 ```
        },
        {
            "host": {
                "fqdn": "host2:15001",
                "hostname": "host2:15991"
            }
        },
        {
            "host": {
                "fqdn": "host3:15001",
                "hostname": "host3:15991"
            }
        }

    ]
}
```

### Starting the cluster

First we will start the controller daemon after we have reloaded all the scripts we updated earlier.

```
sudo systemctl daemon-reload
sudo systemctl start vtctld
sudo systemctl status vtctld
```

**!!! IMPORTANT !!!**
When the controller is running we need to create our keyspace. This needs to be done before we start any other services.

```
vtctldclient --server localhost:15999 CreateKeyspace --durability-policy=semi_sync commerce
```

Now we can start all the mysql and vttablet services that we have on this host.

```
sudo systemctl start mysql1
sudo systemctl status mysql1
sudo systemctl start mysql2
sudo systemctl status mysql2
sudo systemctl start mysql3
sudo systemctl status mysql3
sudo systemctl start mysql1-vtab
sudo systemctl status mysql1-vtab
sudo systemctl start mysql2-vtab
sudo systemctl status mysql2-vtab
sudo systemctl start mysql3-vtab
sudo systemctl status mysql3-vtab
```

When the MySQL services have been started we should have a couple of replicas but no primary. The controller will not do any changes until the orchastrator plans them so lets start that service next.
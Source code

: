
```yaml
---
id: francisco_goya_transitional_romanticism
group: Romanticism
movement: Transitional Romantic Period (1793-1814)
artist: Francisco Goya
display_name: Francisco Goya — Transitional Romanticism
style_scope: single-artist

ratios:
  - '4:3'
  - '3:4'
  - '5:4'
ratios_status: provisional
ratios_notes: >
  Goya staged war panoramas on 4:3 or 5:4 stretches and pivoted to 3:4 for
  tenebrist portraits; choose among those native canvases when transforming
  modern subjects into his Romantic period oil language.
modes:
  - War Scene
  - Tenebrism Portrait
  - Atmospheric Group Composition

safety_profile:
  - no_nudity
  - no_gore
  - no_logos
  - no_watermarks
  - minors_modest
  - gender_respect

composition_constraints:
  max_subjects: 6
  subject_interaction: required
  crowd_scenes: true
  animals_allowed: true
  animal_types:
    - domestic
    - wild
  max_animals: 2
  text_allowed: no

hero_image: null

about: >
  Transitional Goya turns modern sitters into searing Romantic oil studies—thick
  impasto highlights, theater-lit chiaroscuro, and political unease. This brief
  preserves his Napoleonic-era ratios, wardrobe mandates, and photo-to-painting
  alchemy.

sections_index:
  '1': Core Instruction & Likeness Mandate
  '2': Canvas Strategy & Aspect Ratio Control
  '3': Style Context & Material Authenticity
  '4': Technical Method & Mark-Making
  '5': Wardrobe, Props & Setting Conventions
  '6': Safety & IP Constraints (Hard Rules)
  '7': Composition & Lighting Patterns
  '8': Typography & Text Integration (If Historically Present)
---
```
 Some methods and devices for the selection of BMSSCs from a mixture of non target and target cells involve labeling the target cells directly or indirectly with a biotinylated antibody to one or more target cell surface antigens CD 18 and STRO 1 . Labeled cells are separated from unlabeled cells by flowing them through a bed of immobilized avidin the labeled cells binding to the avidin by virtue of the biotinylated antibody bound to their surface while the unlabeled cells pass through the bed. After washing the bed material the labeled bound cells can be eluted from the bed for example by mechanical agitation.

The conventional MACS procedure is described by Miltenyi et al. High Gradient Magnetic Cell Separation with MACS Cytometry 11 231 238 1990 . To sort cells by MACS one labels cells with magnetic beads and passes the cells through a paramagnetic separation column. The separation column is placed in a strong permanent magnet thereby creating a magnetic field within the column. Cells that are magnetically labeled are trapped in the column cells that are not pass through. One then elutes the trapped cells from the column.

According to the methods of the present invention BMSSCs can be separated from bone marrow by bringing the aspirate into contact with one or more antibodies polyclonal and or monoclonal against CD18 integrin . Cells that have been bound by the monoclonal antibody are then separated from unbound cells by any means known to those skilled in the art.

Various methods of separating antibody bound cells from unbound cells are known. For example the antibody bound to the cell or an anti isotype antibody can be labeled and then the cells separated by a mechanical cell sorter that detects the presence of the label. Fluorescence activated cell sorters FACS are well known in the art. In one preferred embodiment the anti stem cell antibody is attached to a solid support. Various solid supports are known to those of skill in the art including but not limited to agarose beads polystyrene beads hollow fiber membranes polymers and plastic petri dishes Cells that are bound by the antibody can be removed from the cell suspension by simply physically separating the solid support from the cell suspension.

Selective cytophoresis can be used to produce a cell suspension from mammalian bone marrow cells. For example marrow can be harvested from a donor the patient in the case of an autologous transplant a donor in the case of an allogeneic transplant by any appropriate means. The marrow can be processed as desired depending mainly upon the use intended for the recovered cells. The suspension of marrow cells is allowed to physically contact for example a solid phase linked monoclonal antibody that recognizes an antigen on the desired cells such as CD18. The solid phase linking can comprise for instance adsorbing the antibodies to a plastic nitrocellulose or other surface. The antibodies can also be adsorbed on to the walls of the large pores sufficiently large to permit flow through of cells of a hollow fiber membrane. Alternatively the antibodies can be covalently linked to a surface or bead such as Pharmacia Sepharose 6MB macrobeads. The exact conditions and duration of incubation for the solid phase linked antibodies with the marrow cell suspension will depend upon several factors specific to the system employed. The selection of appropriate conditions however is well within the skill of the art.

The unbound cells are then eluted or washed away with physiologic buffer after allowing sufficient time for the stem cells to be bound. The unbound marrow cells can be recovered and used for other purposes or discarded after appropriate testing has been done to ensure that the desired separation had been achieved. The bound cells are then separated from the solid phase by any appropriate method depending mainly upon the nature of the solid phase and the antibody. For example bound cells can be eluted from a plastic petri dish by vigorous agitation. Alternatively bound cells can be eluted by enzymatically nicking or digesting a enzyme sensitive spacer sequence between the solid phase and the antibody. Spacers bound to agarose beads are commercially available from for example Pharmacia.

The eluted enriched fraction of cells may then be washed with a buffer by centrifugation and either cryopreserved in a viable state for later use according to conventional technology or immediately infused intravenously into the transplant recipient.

------------------------------

## WHAT IS EXPECTED
Return every line of the data above in which "BMSSCs" appears.

## ANSWER FOR THE TASK
 Some methods and devices for the selection of BMSSCs from a mixture of non target and target cells involve labeling the target cells directly or indirectly with a biotinylated antibody to one or more target cell surface antigens CD 18 and STRO 1 . Labeled cells are separated from unlabeled cells by flowing them through a bed of immobilized avidin the labeled cells binding to the avidin by virtue of the biotinylated antibody bound to their surface while the unlabeled cells pass through the bed. After washing the bed material the labeled bound cells can be eluted from the bed for example by mechanical agitation.
According to the methods of the present invention BMSSCs can be separated from bone marrow by bringing the aspirate into contact with one or more antibodies polyclonal and or monoclonal against CD18 integrin . Cells that have been bound by the monoclonal antibody are then separated from unbound cells by any means known to those skilled in the art.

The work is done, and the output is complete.